Lines that include the word "tests" should be copied from the listing that follows.

• [Records shown]:
- - -
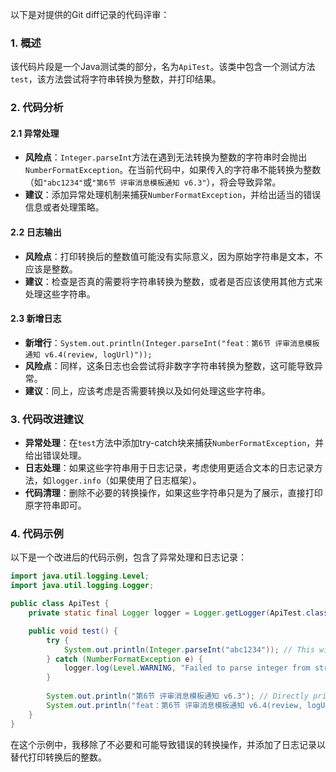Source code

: 以下是对提供的Git diff记录的代码评审：

### 1. 概述
该代码片段是一个Java测试类的部分，名为`ApiTest`。该类中包含一个测试方法`test`，该方法尝试将字符串转换为整数，并打印结果。

### 2. 代码分析
#### 2.1 异常处理
- **风险点**：`Integer.parseInt`方法在遇到无法转换为整数的字符串时会抛出`NumberFormatException`。在当前代码中，如果传入的字符串不能转换为整数（如`"abc1234"`或`"第6节 评审消息模板通知 v6.3"`），将会导致异常。
- **建议**：添加异常处理机制来捕获`NumberFormatException`，并给出适当的错误信息或者处理策略。

#### 2.2 日志输出
- **风险点**：打印转换后的整数值可能没有实际意义，因为原始字符串是文本，不应该是整数。
- **建议**：检查是否真的需要将字符串转换为整数，或者是否应该使用其他方式来处理这些字符串。

#### 2.3 新增日志
- **新增行**：`System.out.println(Integer.parseInt("feat：第6节 评审消息模板通知 v6.4(review, logUrl)"));`
- **风险点**：同样，这条日志也会尝试将非数字字符串转换为整数，这可能导致异常。
- **建议**：同上，应该考虑是否需要转换以及如何处理这些字符串。

### 3. 代码改进建议
- **异常处理**：在`test`方法中添加try-catch块来捕获`NumberFormatException`，并给出错误处理。
- **日志处理**：如果这些字符串用于日志记录，考虑使用更适合文本的日志记录方法，如`logger.info`（如果使用了日志框架）。
- **代码清理**：删除不必要的转换操作，如果这些字符串只是为了展示，直接打印原字符串即可。

### 4. 代码示例
以下是一个改进后的代码示例，包含了异常处理和日志记录：

```java
import java.util.logging.Level;
import java.util.logging.Logger;

public class ApiTest {
    private static final Logger logger = Logger.getLogger(ApiTest.class.getName());

    public void test() {
        try {
            System.out.println(Integer.parseInt("abc1234")); // This will cause an exception
        } catch (NumberFormatException e) {
            logger.log(Level.WARNING, "Failed to parse integer from string 'abc1234'", e);
        }
        
        System.out.println("第6节 评审消息模板通知 v6.3"); // Directly print the string
        System.out.println("feat：第6节 评审消息模板通知 v6.4(review, logUrl)"); // Directly print the string
    }
}
```

在这个示例中，我移除了不必要和可能导致错误的转换操作，并添加了日志记录以替代打印转换后的整数。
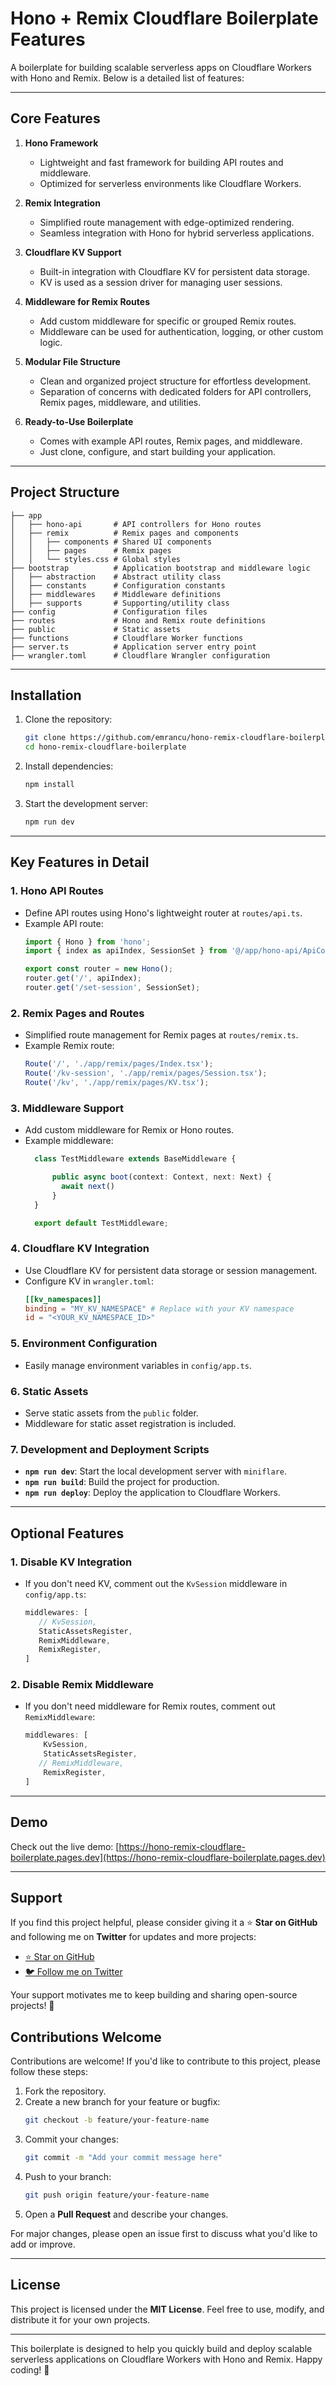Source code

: # Hono + Remix Cloudflare Boilerplate Features

A boilerplate for building scalable serverless apps on Cloudflare Workers with Hono and Remix. Below is a detailed list of features:

---

## **Core Features**

1. **Hono Framework**
   - Lightweight and fast framework for building API routes and middleware.
   - Optimized for serverless environments like Cloudflare Workers.

2. **Remix Integration**
   - Simplified route management with edge-optimized rendering.
   - Seamless integration with Hono for hybrid serverless applications.

3. **Cloudflare KV Support**
   - Built-in integration with Cloudflare KV for persistent data storage.
   - KV is used as a session driver for managing user sessions.

4. **Middleware for Remix Routes**
   - Add custom middleware for specific or grouped Remix routes.
   - Middleware can be used for authentication, logging, or other custom logic.

5. **Modular File Structure**
   - Clean and organized project structure for effortless development.
   - Separation of concerns with dedicated folders for API controllers, Remix pages, middleware, and utilities.

6. **Ready-to-Use Boilerplate**
   - Comes with example API routes, Remix pages, and middleware.
   - Just clone, configure, and start building your application.

---

## **Project Structure**

```plaintext
├── app
│   ├── hono-api       # API controllers for Hono routes
│   ├── remix          # Remix pages and components
│   │   ├── components # Shared UI components
│   │   ├── pages      # Remix pages
│   │   └── styles.css # Global styles
├── bootstrap          # Application bootstrap and middleware logic
│   ├── abstraction    # Abstract utility class
│   ├── constants      # Configuration constants
│   ├── middlewares    # Middleware definitions
│   ├── supports       # Supporting/utility class
├── config             # Configuration files
├── routes             # Hono and Remix route definitions
├── public             # Static assets
├── functions          # Cloudflare Worker functions
├── server.ts          # Application server entry point
├── wrangler.toml      # Cloudflare Wrangler configuration
```

---


## Installation

1. Clone the repository:
   ```bash
   git clone https://github.com/emrancu/hono-remix-cloudflare-boilerplate
   cd hono-remix-cloudflare-boilerplate
   ```

2. Install dependencies:
   ```bash
   npm install
   ```

3. Start the development server:
   ```bash
   npm run dev
   ```

---

## **Key Features in Detail**

### **1. Hono API Routes**
- Define API routes using Hono's lightweight router at `routes/api.ts`.
- Example API route:
  ```typescript
  import { Hono } from 'hono';
  import { index as apiIndex, SessionSet } from '@/app/hono-api/ApiController';

  export const router = new Hono();
  router.get('/', apiIndex);
  router.get('/set-session', SessionSet);
  ```

### **2. Remix Pages and Routes**
- Simplified route management for Remix pages at `routes/remix.ts`.
- Example Remix route:
  ```javascript
  Route('/', './app/remix/pages/Index.tsx');
  Route('/kv-session', './app/remix/pages/Session.tsx');
  Route('/kv', './app/remix/pages/KV.tsx');
  ```

### **3. Middleware Support**
- Add custom middleware for Remix or Hono routes.
- Example middleware:
  ```typescript
    class TestMiddleware extends BaseMiddleware {
  
        public async boot(context: Context, next: Next) {
          await next()
        }
    }
  
    export default TestMiddleware;
  ```

### **4. Cloudflare KV Integration**
- Use Cloudflare KV for persistent data storage or session management.
- Configure KV in `wrangler.toml`:
  ```toml
  [[kv_namespaces]]
  binding = "MY_KV_NAMESPACE" # Replace with your KV namespace
  id = "<YOUR_KV_NAMESPACE_ID>"
  ```

### **5. Environment Configuration**
- Easily manage environment variables in `config/app.ts`.
 

### **6. Static Assets**
- Serve static assets from the `public` folder.
- Middleware for static asset registration is included.

### **7. Development and Deployment Scripts**
- **`npm run dev`**: Start the local development server with `miniflare`.
- **`npm run build`**: Build the project for production.
- **`npm run deploy`**: Deploy the application to Cloudflare Workers.

---

## **Optional Features**

### **1. Disable KV Integration**
- If you don't need KV, comment out the `KvSession` middleware in `config/app.ts`:
  ```typescript
  middlewares: [
     // KvSession,
     StaticAssetsRegister,
     RemixMiddleware,
     RemixRegister,
  ]
  ```

### **2. Disable Remix Middleware**
- If you don't need middleware for Remix routes, comment out `RemixMiddleware`:
  ```typescript
  middlewares: [
      KvSession,
      StaticAssetsRegister,
     // RemixMiddleware,
      RemixRegister,
  ]
  ```

---


## Demo

Check out the live demo: [https://hono-remix-cloudflare-boilerplate.pages.dev](https://hono-remix-cloudflare-boilerplate.pages.dev)

---

## Support

If you find this project helpful, please consider giving it a ⭐️ **Star on GitHub** and following me on **Twitter** for updates and more projects:

- [⭐️ Star on GitHub](https://github.com/emrancu/hono-remix-cloudflare-boilerplate)
- [🐦 Follow me on Twitter](https://x.com/ALEMRANCU)

Your support motivates me to keep building and sharing open-source projects! 🚀


## Contributions Welcome

Contributions are welcome! If you'd like to contribute to this project, please follow these steps:

1. Fork the repository.
2. Create a new branch for your feature or bugfix:
   ```bash
   git checkout -b feature/your-feature-name
   ```
3. Commit your changes:
   ```bash
   git commit -m "Add your commit message here"
   ```
4. Push to your branch:
   ```bash
   git push origin feature/your-feature-name
   ```
5. Open a **Pull Request** and describe your changes.

For major changes, please open an issue first to discuss what you'd like to add or improve.

--- 

## **License**
This project is licensed under the **MIT License**. Feel free to use, modify, and distribute it for your own projects.

---

This boilerplate is designed to help you quickly build and deploy scalable serverless applications on Cloudflare Workers with Hono and Remix. Happy coding! 🚀

 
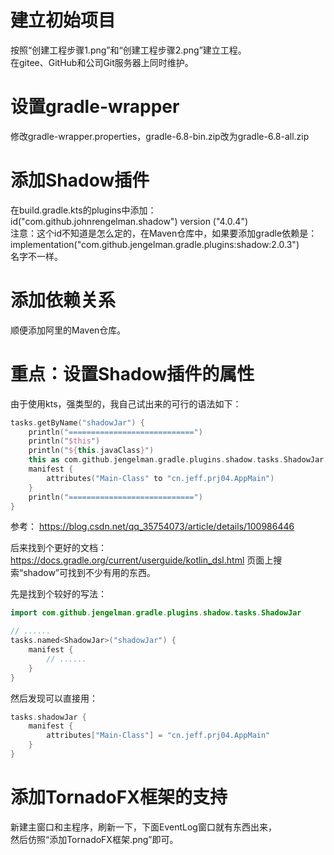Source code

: # 建立初始项目

按照“创建工程步骤1.png”和“创建工程步骤2.png”建立工程。  
在gitee、GitHub和公司Git服务器上同时维护。

# 设置gradle-wrapper

修改gradle-wrapper.properties，gradle-6.8-bin.zip改为gradle-6.8-all.zip

# 添加Shadow插件

在build.gradle.kts的plugins中添加：  
id("com.github.johnrengelman.shadow") version ("4.0.4")  
注意：这个id不知道是怎么定的，在Maven仓库中，如果要添加gradle依赖是：  
implementation("com.github.jengelman.gradle.plugins:shadow:2.0.3")  
名字不一样。

# 添加依赖关系

顺便添加阿里的Maven仓库。

# 重点：设置Shadow插件的属性

由于使用kts，强类型的，我自己试出来的可行的语法如下：

```kotlin
tasks.getByName("shadowJar") {
	println("============================")
	println("$this")
	println("${this.javaClass}")
	this as com.github.jengelman.gradle.plugins.shadow.tasks.ShadowJar
	manifest {
		attributes("Main-Class" to "cn.jeff.prj04.AppMain")
	}
	println("============================")
}
```

参考：
https://blog.csdn.net/qq_35754073/article/details/100986446

后来找到个更好的文档：
https://docs.gradle.org/current/userguide/kotlin_dsl.html
页面上搜索“shadow”可找到不少有用的东西。

先是找到个较好的写法：

```kotlin
import com.github.jengelman.gradle.plugins.shadow.tasks.ShadowJar

// ......
tasks.named<ShadowJar>("shadowJar") {
	manifest {
		// ......
	}
}
```

然后发现可以直接用：

```kotlin
tasks.shadowJar {
	manifest {
		attributes["Main-Class"] = "cn.jeff.prj04.AppMain"
	}
}
```

# 添加TornadoFX框架的支持

新建主窗口和主程序，刷新一下，下面EventLog窗口就有东西出来，  
然后仿照“添加TornadoFX框架.png”即可。
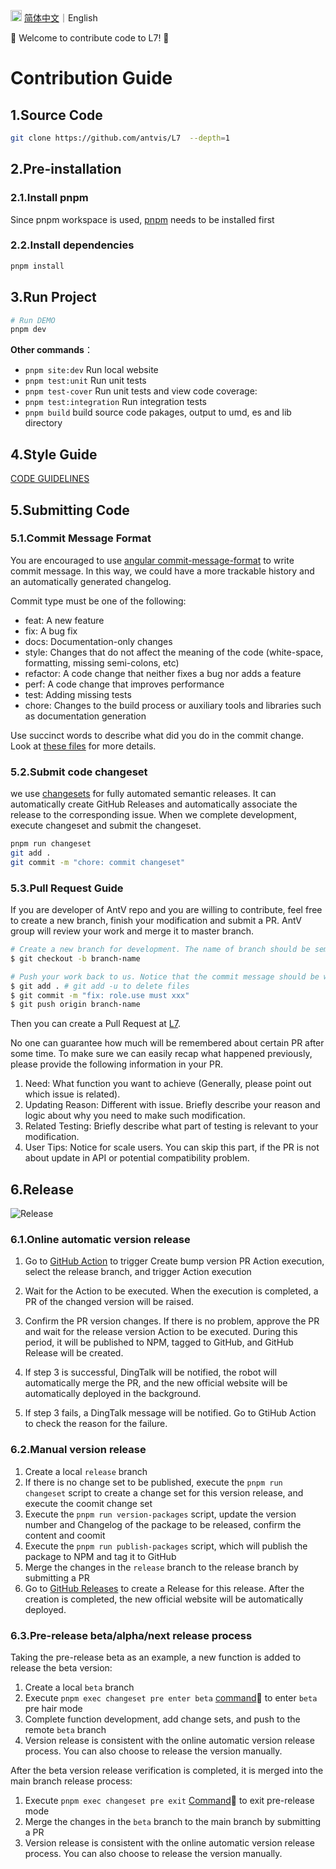 <img src="https://gw.alipayobjects.com/zos/antfincdn/R8sN%24GNdh6/language.svg" width="18"> [简体中文](./CONTRIBUTING.md)｜English

🎉 Welcome to contribute code to L7! 🎉

# Contribution Guide

## 1.Source Code

```bash
git clone https://github.com/antvis/L7  --depth=1
```

## 2.Pre-installation

### 2.1.Install pnpm

Since pnpm workspace is used, [pnpm](https://pnpm.io/installation) needs to be installed first

### 2.2.Install dependencies

```bash
pnpm install
```

## 3.Run Project

```bash
# Run DEMO
pnpm dev
```

**Other commands**：

- `pnpm site:dev` Run local website
- `pnpm test:unit` Run unit tests
- `pnpm test-cover` Run unit tests and view code coverage:
- `pnpm test:integration` Run integration tests
- `pnpm build` build source code pakages, output to umd, es and lib directory

## 4.Style Guide

[CODE GUIDELINES](./CODE_GUIDELINES.md)

## 5.Submitting Code

### 5.1.Commit Message Format

You are encouraged to use [angular commit-message-format](https://github.com/angular/angular.js/blob/master/CONTRIBUTING.md#commit-message-format) to write commit message. In this way, we could have a more trackable history and an automatically generated changelog.

Commit type must be one of the following:

- feat: A new feature
- fix: A bug fix
- docs: Documentation-only changes
- style: Changes that do not affect the meaning of the code (white-space, formatting, missing semi-colons, etc)
- refactor: A code change that neither fixes a bug nor adds a feature
- perf: A code change that improves performance
- test: Adding missing tests
- chore: Changes to the build process or auxiliary tools and libraries such as documentation generation

Use succinct words to describe what did you do in the commit change. Look at [these files](https://docs.google.com/document/d/1QrDFcIiPjSLDn3EL15IJygNPiHORgU1_OOAqWjiDU5Y/edit) for more details.

### 5.2.Submit code changeset

we use [changesets](https://github.com/changesets/changesets) for fully automated semantic releases. It can automatically create GitHub Releases and automatically associate the release to the corresponding issue. When we complete development, execute changeset and submit the changeset.

```bash
pnpm run changeset
git add .
git commit -m "chore: commit changeset"
```

### 5.3.Pull Request Guide

If you are developer of AntV repo and you are willing to contribute, feel free to create a new branch, finish your modification and submit a PR. AntV group will review your work and merge it to master branch.

```bash
# Create a new branch for development. The name of branch should be semantic, avoiding words like 'update' or 'tmp'. We suggest to use feature/xxx, if the modification is about to implement a new feature.
$ git checkout -b branch-name

# Push your work back to us. Notice that the commit message should be written in the following format.
$ git add . # git add -u to delete files
$ git commit -m "fix: role.use must xxx"
$ git push origin branch-name
```

Then you can create a Pull Request at [L7](https://github.com/antvis/l7/pulls).

No one can guarantee how much will be remembered about certain PR after some time. To make sure we can easily recap what happened previously, please provide the following information in your PR.

1. Need: What function you want to achieve (Generally, please point out which issue is related).
2. Updating Reason: Different with issue. Briefly describe your reason and logic about why you need to make such modification.
3. Related Testing: Briefly describe what part of testing is relevant to your modification.
4. User Tips: Notice for scale users. You can skip this part, if the PR is not about update in API or potential compatibility problem.

## 6.Release

![Release](https://github.com/antvis/L7/assets/26923747/edf6b817-c699-4fbf-8168-0da1cb429031)

### 6.1.Online automatic version release

1. Go to [GitHub Action](https://github.com/antvis/L7/actions/workflows/create-bumb-version-pr.yml) to trigger Create bump version PR Action execution, select the release branch, and trigger Action execution

2. Wait for the Action to be executed. When the execution is completed, a PR of the changed version will be raised.

3. Confirm the PR version changes. If there is no problem, approve the PR and wait for the release version Action to be executed. During this period, it will be published to NPM, tagged to GitHub, and GitHub Release will be created.

4. If step 3 is successful, DingTalk will be notified, the robot will automatically merge the PR, and the new official website will be automatically deployed in the background.

5. If step 3 fails, a DingTalk message will be notified. Go to GtiHub Action to check the reason for the failure.

### 6.2.Manual version release

1. Create a local `release` branch
2. If there is no change set to be published, execute the `pnpm run changeset` script to create a change set for this version release, and execute the coomit change set
3. Execute the `pnpm run version-packages` script, update the version number and Changelog of the package to be released, confirm the content and coomit
4. Execute the `pnpm run publish-packages` script, which will publish the package to NPM and tag it to GitHub
5. Merge the changes in the `release` branch to the release branch by submitting a PR
6. Go to [GitHub Releases](https://github.com/antvis/L7/releases) to create a Release for this release. After the creation is completed, the new official website will be automatically deployed.

### 6.3.Pre-release beta/alpha/next release process

Taking the pre-release beta as an example, a new function is added to release the beta version:

1. Create a local `beta` branch
2. Execute `pnpm exec changeset pre enter beta` [command](https://github.com/changesets/changesets/blob/main/docs/command-line-options.md#pre)🔗 to enter `beta` pre hair mode
3. Complete function development, add change sets, and push to the remote `beta` branch
4. Version release is consistent with the online automatic version release process. You can also choose to release the version manually.

After the beta version release verification is completed, it is merged into the main branch release process:

1. Execute `pnpm exec changeset pre exit` [Command](https://github.com/changesets/changesets/blob/main/docs/command-line-options.md#pre)🔗 to exit pre-release mode
2. Merge the changes in the `beta` branch to the main branch by submitting a PR
3. Version release is consistent with the online automatic version release process. You can also choose to release the version manually.

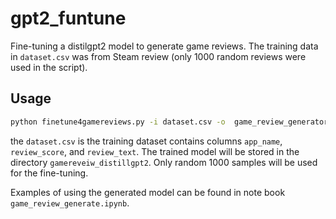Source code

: # gpt2_funtune

Fine-tuning a distilgpt2 model to generate game reviews. The training data in `dataset.csv` was from Steam review (only 1000 random reviews were used in the script).

## Usage

```bash
python finetune4gamereviews.py -i dataset.csv -o  game_review_generator -s 1000
```

the `dataset.csv` is the training dataset contains columns `app_name`, `review_score`, and `review_text`. The trained model will be stored in the directory `gamereveiw_distillgpt2`. Only random 1000 samples will be used for the fine-tuning.


Examples of using the generated model can be found in note book `game_review_generate.ipynb`.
- - -
• [Exercise result]:
- `pnpm test:unit` Run unit tests
- `pnpm test-cover` Run unit tests and view code coverage:
- `pnpm test:integration` Run integration tests
- test: Adding missing tests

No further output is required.